Pepe Mendes’s elegant and sombre cinematography (the settings are dark and claustrophobic) combined with Marines Mencio’s dirty art direction (Irene’s mirror is so filthy you can barely make her out, the walls are painted in vivid blue and green heavily corroded by the passage of time) suggest a lurid horror story. Yet Charcoal is a quirky little thriller packed with clever twists, hilarious serendipities and sexual hormones. Irene and Jairo have little affection for each other. She attempts to seduce to drug lord by placing a seductive picture of herself in a very strategic location. Jairo has an affair with the neighbour’s husband.
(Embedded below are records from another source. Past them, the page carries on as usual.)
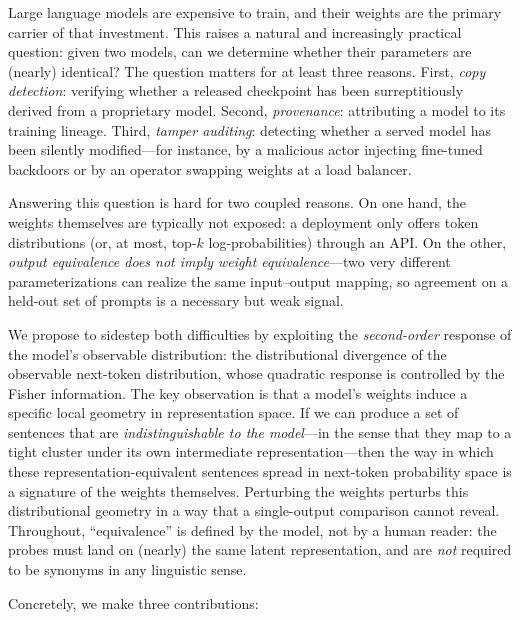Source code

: \documentclass[11pt]{article}
\theoremstyle{definition}
\begin{document}
Large language models are expensive to train, and their weights are the primary
carrier of that investment. This raises a natural and increasingly practical
question: given two models, can we determine whether their parameters are
(nearly) identical? The question matters for at least three reasons. First,
\emph{copy detection}: verifying whether a released checkpoint has been
surreptitiously derived from a proprietary model. Second,
\emph{provenance}: attributing a model to its training lineage. Third,
\emph{tamper auditing}: detecting whether a served model has been silently
modified---for instance, by a malicious actor injecting fine-tuned backdoors or
by an operator swapping weights at a load balancer.

Answering this question is hard for two coupled reasons. On one hand, the
weights themselves are typically not exposed: a deployment only offers token
distributions (or, at most, top-$k$ log-probabilities) through an API. On the
other, \emph{output equivalence does not imply weight equivalence}---two very
different parameterizations can realize the same input--output mapping, so
agreement on a held-out set of prompts is a necessary but weak signal.

We propose to sidestep both difficulties by exploiting the
\emph{second-order} response of the model's observable distribution: the
distributional divergence of the observable next-token distribution, whose
quadratic response is controlled by the Fisher information. The key observation
is that a model's weights induce a specific local geometry in representation
space. If we can produce a set of sentences that are \emph{indistinguishable to
the model}---in the sense that they map to a tight cluster under its own
intermediate representation---then the way in which these
representation-equivalent sentences spread in next-token probability space is a
signature of the weights themselves. Perturbing the weights perturbs this
distributional geometry in a way that a single-output comparison cannot reveal.
Throughout, ``equivalence'' is defined by the model, not by a human reader: the
probes must land on (nearly) the same latent representation, and are
\emph{not} required to be synonyms in any linguistic sense.

Concretely, we make three contributions:
\end{document}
He splashes much of the money earned from Juracy on a motorbike for the man who provides him with carnal satisfaction. The little Jean too finds a creative way to capitalise from the situation, providing some of the film funniest and most brilliant moments (de Almeida da Costa is a delightful revelation). The school principle finds out that he’s dealing cocaine, and explains to the puzzled parents that he’s too young for that (marijuana would be more acceptable, she clarifies). Jean has a better grasp of the bizarre developments surrounding him than both of his parents and Miguel combined. This picture of fraught alliances and suspicions isn’t complete without the prying neighbours. They sense there’s something rotten, and might have ulterior motives to interfere.
Jinkings’s performance as a religious, devoted wife with very sinister intentions is convincing and complex. The 46-year-old actress demonstrates that she is skilled with urban (she is best known for Kleber Mendonca Filho’s Neighbouring Sounds and Aquarius, from 2012 and 2016 respectively) and rural characters alike.
This dark, cold and yet seductive fable of the absurd is both aesthetically and emotionally enrapturing. The director sustains a tight grip during 107 minutes, balancing the fine actors with aesthetics of dirt. A dirtylicious ending provides the cherry on the cake to a story packed with all sorts of flavours.
Charcoal is in Competition at the 22nd Transylvania International Film Festival. DMovies is in loco unearthing the dirtiest gems exclusively for you. It’s available on various VoD platforms in the UK.